WHAT YOU NEED TO DO:
Set down exactly, with nothing added, the lines from the one containing "3.依旧需要使用大量swap交换分区swpd" through the end of the entries.
== Segment start ==
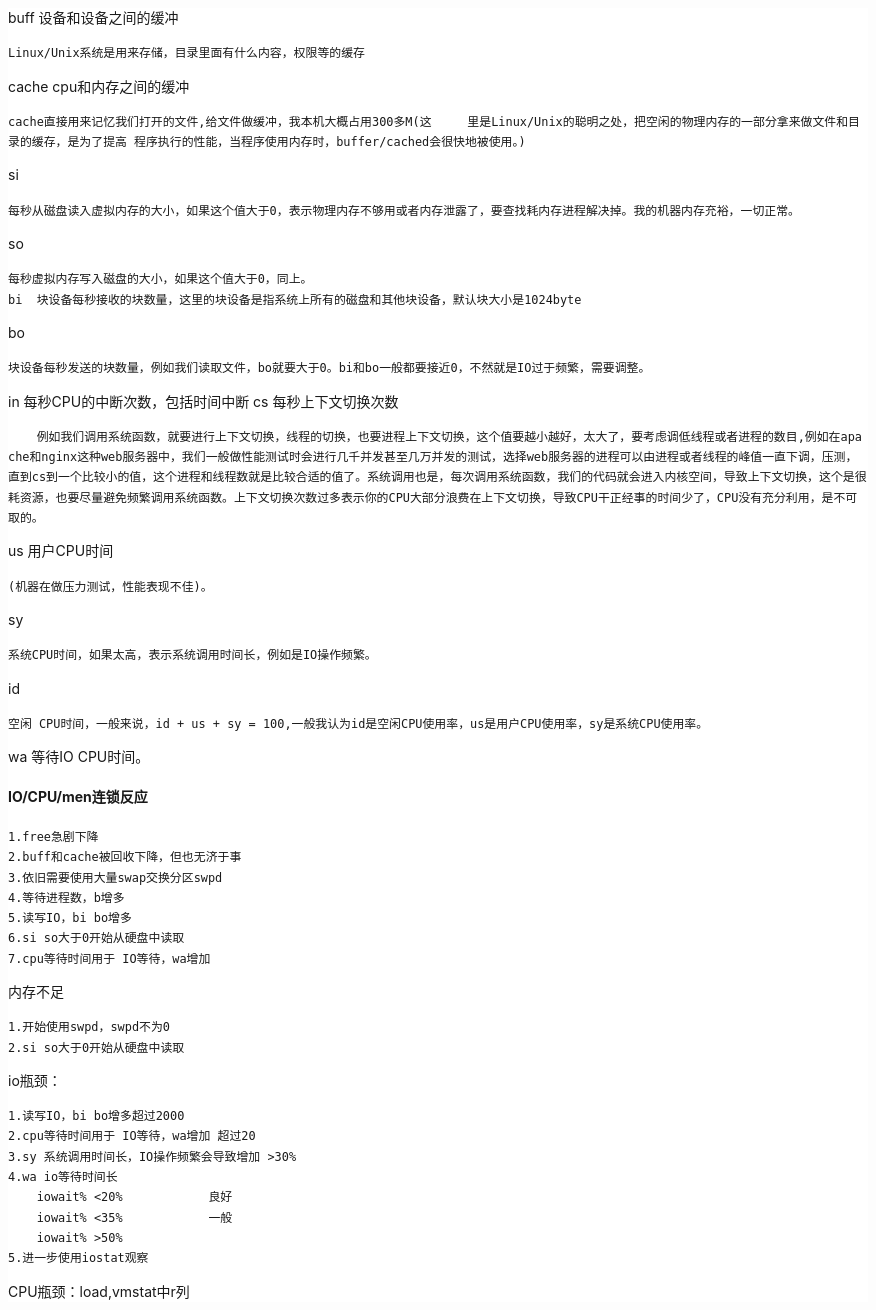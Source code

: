 buff 设备和设备之间的缓冲 
     
    Linux/Unix系统是用来存储，目录里面有什么内容，权限等的缓存
     
cache  cpu和内存之间的缓冲
    
    cache直接用来记忆我们打开的文件,给文件做缓冲，我本机大概占用300多M(这     里是Linux/Unix的聪明之处，把空闲的物理内存的一部分拿来做文件和目录的缓存，是为了提高 程序执行的性能，当程序使用内存时，buffer/cached会很快地被使用。)
    
si  

    每秒从磁盘读入虚拟内存的大小，如果这个值大于0，表示物理内存不够用或者内存泄露了，要查找耗内存进程解决掉。我的机器内存充裕，一切正常。
so  

    每秒虚拟内存写入磁盘的大小，如果这个值大于0，同上。 
    bi  块设备每秒接收的块数量，这里的块设备是指系统上所有的磁盘和其他块设备，默认块大小是1024byte
   
   
bo 

    块设备每秒发送的块数量，例如我们读取文件，bo就要大于0。bi和bo一般都要接近0，不然就是IO过于频繁，需要调整。
in 每秒CPU的中断次数，包括时间中断
cs 每秒上下文切换次数
    
        例如我们调用系统函数，就要进行上下文切换，线程的切换，也要进程上下文切换，这个值要越小越好，太大了，要考虑调低线程或者进程的数目,例如在apache和nginx这种web服务器中，我们一般做性能测试时会进行几千并发甚至几万并发的测试，选择web服务器的进程可以由进程或者线程的峰值一直下调，压测，直到cs到一个比较小的值，这个进程和线程数就是比较合适的值了。系统调用也是，每次调用系统函数，我们的代码就会进入内核空间，导致上下文切换，这个是很耗资源，也要尽量避免频繁调用系统函数。上下文切换次数过多表示你的CPU大部分浪费在上下文切换，导致CPU干正经事的时间少了，CPU没有充分利用，是不可取的。
us 用户CPU时间
    
    (机器在做压力测试，性能表现不佳)。
sy 
    
    系统CPU时间，如果太高，表示系统调用时间长，例如是IO操作频繁。
id  

    空闲 CPU时间，一般来说，id + us + sy = 100,一般我认为id是空闲CPU使用率，us是用户CPU使用率，sy是系统CPU使用率。
wa 等待IO CPU时间。



#### IO/CPU/men连锁反应
    1.free急剧下降
    2.buff和cache被回收下降，但也无济于事
    3.依旧需要使用大量swap交换分区swpd
    4.等待进程数，b增多
    5.读写IO，bi bo增多
    6.si so大于0开始从硬盘中读取
    7.cpu等待时间用于 IO等待，wa增加
内存不足

    1.开始使用swpd，swpd不为0
    2.si so大于0开始从硬盘中读取
io瓶颈：

    1.读写IO，bi bo增多超过2000
    2.cpu等待时间用于 IO等待，wa增加 超过20
    3.sy 系统调用时间长，IO操作频繁会导致增加 >30%
    4.wa io等待时间长
        iowait% <20%            良好
        iowait% <35%            一般
        iowait% >50%
    5.进一步使用iostat观察
CPU瓶颈：load,vmstat中r列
== Segment end ==
OUTPUT OF THE EXERCISE:
    3.依旧需要使用大量swap交换分区swpd
    4.等待进程数，b增多
    5.读写IO，bi bo增多
    6.si so大于0开始从硬盘中读取
    7.cpu等待时间用于 IO等待，wa增加
内存不足

    1.开始使用swpd，swpd不为0
    2.si so大于0开始从硬盘中读取
io瓶颈：

    1.读写IO，bi bo增多超过2000
    2.cpu等待时间用于 IO等待，wa增加 超过20
    3.sy 系统调用时间长，IO操作频繁会导致增加 >30%
    4.wa io等待时间长
        iowait% <20%            良好
        iowait% <35%            一般
        iowait% >50%
    5.进一步使用iostat观察
CPU瓶颈：load,vmstat中r列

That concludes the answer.